### Records for the task:
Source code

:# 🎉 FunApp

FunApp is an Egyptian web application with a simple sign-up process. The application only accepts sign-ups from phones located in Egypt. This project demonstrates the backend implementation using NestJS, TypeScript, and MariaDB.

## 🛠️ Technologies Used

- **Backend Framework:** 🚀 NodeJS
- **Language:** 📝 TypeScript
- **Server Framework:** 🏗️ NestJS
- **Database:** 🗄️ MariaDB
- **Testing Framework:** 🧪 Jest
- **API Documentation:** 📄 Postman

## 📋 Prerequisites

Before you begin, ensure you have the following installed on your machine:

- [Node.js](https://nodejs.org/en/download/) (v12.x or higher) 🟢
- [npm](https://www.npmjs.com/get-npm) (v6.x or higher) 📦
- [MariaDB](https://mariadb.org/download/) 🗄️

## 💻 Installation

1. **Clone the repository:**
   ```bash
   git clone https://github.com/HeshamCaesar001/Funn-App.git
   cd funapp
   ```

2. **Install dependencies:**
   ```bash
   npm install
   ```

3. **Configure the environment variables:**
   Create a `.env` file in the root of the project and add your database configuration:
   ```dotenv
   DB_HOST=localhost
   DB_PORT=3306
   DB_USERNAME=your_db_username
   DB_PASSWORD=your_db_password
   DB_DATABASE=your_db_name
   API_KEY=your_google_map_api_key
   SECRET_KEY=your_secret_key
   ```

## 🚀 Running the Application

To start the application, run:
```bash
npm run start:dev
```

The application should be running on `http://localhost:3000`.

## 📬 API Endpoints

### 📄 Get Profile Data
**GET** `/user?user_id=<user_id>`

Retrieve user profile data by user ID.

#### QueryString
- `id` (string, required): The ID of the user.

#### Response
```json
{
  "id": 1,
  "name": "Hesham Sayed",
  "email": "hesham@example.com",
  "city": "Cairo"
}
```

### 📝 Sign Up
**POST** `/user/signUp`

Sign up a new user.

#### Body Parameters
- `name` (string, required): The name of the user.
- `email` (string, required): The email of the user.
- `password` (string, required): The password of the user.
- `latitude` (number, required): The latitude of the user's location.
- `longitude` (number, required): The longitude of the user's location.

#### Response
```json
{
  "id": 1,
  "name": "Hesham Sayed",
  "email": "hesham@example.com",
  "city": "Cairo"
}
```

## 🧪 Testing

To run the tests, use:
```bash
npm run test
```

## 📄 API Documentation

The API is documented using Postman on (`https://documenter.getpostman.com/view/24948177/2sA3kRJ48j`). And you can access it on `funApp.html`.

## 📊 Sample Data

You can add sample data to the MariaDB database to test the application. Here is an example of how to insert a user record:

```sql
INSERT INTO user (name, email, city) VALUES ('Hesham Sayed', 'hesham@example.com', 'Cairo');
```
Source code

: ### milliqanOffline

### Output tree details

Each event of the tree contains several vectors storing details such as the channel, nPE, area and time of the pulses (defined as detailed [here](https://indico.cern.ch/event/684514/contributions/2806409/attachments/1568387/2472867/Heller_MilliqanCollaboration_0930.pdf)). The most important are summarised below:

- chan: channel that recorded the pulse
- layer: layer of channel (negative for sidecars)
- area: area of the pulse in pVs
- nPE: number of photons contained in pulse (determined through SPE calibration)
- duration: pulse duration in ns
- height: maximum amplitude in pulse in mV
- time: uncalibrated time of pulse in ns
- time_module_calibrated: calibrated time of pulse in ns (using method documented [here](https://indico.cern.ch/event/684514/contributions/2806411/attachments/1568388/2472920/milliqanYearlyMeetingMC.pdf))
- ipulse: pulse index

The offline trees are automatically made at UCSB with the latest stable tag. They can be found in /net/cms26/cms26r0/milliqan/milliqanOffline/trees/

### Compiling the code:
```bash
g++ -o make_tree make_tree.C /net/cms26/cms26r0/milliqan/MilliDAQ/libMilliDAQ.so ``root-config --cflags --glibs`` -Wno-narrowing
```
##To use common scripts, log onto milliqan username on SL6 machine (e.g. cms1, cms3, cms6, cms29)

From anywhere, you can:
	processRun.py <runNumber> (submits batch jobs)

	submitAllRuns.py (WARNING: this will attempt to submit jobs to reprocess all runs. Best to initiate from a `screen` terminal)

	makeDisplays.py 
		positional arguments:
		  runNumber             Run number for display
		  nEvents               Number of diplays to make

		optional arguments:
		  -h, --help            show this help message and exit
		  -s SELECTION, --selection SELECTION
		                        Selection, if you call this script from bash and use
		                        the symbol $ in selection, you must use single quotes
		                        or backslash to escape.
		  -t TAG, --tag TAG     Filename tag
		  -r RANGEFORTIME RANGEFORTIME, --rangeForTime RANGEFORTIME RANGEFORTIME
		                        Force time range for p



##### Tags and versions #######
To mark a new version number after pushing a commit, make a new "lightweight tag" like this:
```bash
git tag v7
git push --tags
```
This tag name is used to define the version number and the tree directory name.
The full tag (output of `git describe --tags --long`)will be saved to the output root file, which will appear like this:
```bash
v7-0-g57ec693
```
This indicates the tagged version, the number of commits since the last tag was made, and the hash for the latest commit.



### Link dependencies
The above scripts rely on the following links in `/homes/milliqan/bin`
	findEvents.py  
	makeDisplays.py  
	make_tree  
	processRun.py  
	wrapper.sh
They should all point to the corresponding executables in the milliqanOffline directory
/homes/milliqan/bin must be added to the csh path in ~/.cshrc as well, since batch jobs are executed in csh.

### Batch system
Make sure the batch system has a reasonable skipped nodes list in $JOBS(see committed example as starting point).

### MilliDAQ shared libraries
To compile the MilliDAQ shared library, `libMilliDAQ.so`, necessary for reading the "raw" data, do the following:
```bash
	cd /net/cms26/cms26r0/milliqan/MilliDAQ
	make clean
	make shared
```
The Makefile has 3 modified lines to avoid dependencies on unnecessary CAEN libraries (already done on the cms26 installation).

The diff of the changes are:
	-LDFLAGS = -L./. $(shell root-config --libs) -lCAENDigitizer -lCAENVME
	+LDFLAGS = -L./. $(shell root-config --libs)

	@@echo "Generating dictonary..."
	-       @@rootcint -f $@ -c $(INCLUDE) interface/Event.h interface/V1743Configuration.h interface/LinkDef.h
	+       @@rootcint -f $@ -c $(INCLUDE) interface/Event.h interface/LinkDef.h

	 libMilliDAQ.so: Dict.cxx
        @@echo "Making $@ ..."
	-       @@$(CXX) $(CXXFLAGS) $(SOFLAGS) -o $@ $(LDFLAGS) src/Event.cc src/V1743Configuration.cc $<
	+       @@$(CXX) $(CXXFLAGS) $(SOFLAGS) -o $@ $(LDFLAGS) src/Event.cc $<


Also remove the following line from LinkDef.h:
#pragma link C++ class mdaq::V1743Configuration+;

### Task prompt:
All of the records need to be returned exactly as they are.

### Solution to the problem:
Source code

:# 🎉 FunApp

FunApp is an Egyptian web application with a simple sign-up process. The application only accepts sign-ups from phones located in Egypt. This project demonstrates the backend implementation using NestJS, TypeScript, and MariaDB.

## 🛠️ Technologies Used

- **Backend Framework:** 🚀 NodeJS
- **Language:** 📝 TypeScript
- **Server Framework:** 🏗️ NestJS
- **Database:** 🗄️ MariaDB
- **Testing Framework:** 🧪 Jest
- **API Documentation:** 📄 Postman

## 📋 Prerequisites

Before you begin, ensure you have the following installed on your machine:

- [Node.js](https://nodejs.org/en/download/) (v12.x or higher) 🟢
- [npm](https://www.npmjs.com/get-npm) (v6.x or higher) 📦
- [MariaDB](https://mariadb.org/download/) 🗄️

## 💻 Installation

1. **Clone the repository:**
   ```bash
   git clone https://github.com/HeshamCaesar001/Funn-App.git
   cd funapp
   ```

2. **Install dependencies:**
   ```bash
   npm install
   ```

3. **Configure the environment variables:**
   Create a `.env` file in the root of the project and add your database configuration:
   ```dotenv
   DB_HOST=localhost
   DB_PORT=3306
   DB_USERNAME=your_db_username
   DB_PASSWORD=your_db_password
   DB_DATABASE=your_db_name
   API_KEY=your_google_map_api_key
   SECRET_KEY=your_secret_key
   ```

## 🚀 Running the Application

To start the application, run:
```bash
npm run start:dev
```

The application should be running on `http://localhost:3000`.

## 📬 API Endpoints

### 📄 Get Profile Data
**GET** `/user?user_id=<user_id>`

Retrieve user profile data by user ID.

#### QueryString
- `id` (string, required): The ID of the user.

#### Response
```json
{
  "id": 1,
  "name": "Hesham Sayed",
  "email": "hesham@example.com",
  "city": "Cairo"
}
```

### 📝 Sign Up
**POST** `/user/signUp`

Sign up a new user.

#### Body Parameters
- `name` (string, required): The name of the user.
- `email` (string, required): The email of the user.
- `password` (string, required): The password of the user.
- `latitude` (number, required): The latitude of the user's location.
- `longitude` (number, required): The longitude of the user's location.

#### Response
```json
{
  "id": 1,
  "name": "Hesham Sayed",
  "email": "hesham@example.com",
  "city": "Cairo"
}
```

## 🧪 Testing

To run the tests, use:
```bash
npm run test
```

## 📄 API Documentation

The API is documented using Postman on (`https://documenter.getpostman.com/view/24948177/2sA3kRJ48j`). And you can access it on `funApp.html`.

## 📊 Sample Data

You can add sample data to the MariaDB database to test the application. Here is an example of how to insert a user record:

```sql
INSERT INTO user (name, email, city) VALUES ('Hesham Sayed', 'hesham@example.com', 'Cairo');
```
Source code

: ### milliqanOffline

### Output tree details

Each event of the tree contains several vectors storing details such as the channel, nPE, area and time of the pulses (defined as detailed [here](https://indico.cern.ch/event/684514/contributions/2806409/attachments/1568387/2472867/Heller_MilliqanCollaboration_0930.pdf)). The most important are summarised below:

- chan: channel that recorded the pulse
- layer: layer of channel (negative for sidecars)
- area: area of the pulse in pVs
- nPE: number of photons contained in pulse (determined through SPE calibration)
- duration: pulse duration in ns
- height: maximum amplitude in pulse in mV
- time: uncalibrated time of pulse in ns
- time_module_calibrated: calibrated time of pulse in ns (using method documented [here](https://indico.cern.ch/event/684514/contributions/2806411/attachments/1568388/2472920/milliqanYearlyMeetingMC.pdf))
- ipulse: pulse index

The offline trees are automatically made at UCSB with the latest stable tag. They can be found in /net/cms26/cms26r0/milliqan/milliqanOffline/trees/

### Compiling the code:
```bash
g++ -o make_tree make_tree.C /net/cms26/cms26r0/milliqan/MilliDAQ/libMilliDAQ.so ``root-config --cflags --glibs`` -Wno-narrowing
```
##To use common scripts, log onto milliqan username on SL6 machine (e.g. cms1, cms3, cms6, cms29)

From anywhere, you can:
	processRun.py <runNumber> (submits batch jobs)

	submitAllRuns.py (WARNING: this will attempt to submit jobs to reprocess all runs. Best to initiate from a `screen` terminal)

	makeDisplays.py 
		positional arguments:
		  runNumber             Run number for display
		  nEvents               Number of diplays to make

		optional arguments:
		  -h, --help            show this help message and exit
		  -s SELECTION, --selection SELECTION
		                        Selection, if you call this script from bash and use
		                        the symbol $ in selection, you must use single quotes
		                        or backslash to escape.
		  -t TAG, --tag TAG     Filename tag
		  -r RANGEFORTIME RANGEFORTIME, --rangeForTime RANGEFORTIME RANGEFORTIME
		                        Force time range for p



##### Tags and versions #######
To mark a new version number after pushing a commit, make a new "lightweight tag" like this:
```bash
git tag v7
git push --tags
```
This tag name is used to define the version number and the tree directory name.
The full tag (output of `git describe --tags --long`)will be saved to the output root file, which will appear like this:
```bash
v7-0-g57ec693
```
This indicates the tagged version, the number of commits since the last tag was made, and the hash for the latest commit.



### Link dependencies
The above scripts rely on the following links in `/homes/milliqan/bin`
	findEvents.py  
	makeDisplays.py  
	make_tree  
	processRun.py  
	wrapper.sh
They should all point to the corresponding executables in the milliqanOffline directory
/homes/milliqan/bin must be added to the csh path in ~/.cshrc as well, since batch jobs are executed in csh.

### Batch system
Make sure the batch system has a reasonable skipped nodes list in $JOBS(see committed example as starting point).

### MilliDAQ shared libraries
To compile the MilliDAQ shared library, `libMilliDAQ.so`, necessary for reading the "raw" data, do the following:
```bash
	cd /net/cms26/cms26r0/milliqan/MilliDAQ
	make clean
	make shared
```
The Makefile has 3 modified lines to avoid dependencies on unnecessary CAEN libraries (already done on the cms26 installation).

The diff of the changes are:
	-LDFLAGS = -L./. $(shell root-config --libs) -lCAENDigitizer -lCAENVME
	+LDFLAGS = -L./. $(shell root-config --libs)

	@@echo "Generating dictonary..."
	-       @@rootcint -f $@ -c $(INCLUDE) interface/Event.h interface/V1743Configuration.h interface/LinkDef.h
	+       @@rootcint -f $@ -c $(INCLUDE) interface/Event.h interface/LinkDef.h

	 libMilliDAQ.so: Dict.cxx
        @@echo "Making $@ ..."
	-       @@$(CXX) $(CXXFLAGS) $(SOFLAGS) -o $@ $(LDFLAGS) src/Event.cc src/V1743Configuration.cc $<
	+       @@$(CXX) $(CXXFLAGS) $(SOFLAGS) -o $@ $(LDFLAGS) src/Event.cc $<


Also remove the following line from LinkDef.h:
#pragma link C++ class mdaq::V1743Configuration+;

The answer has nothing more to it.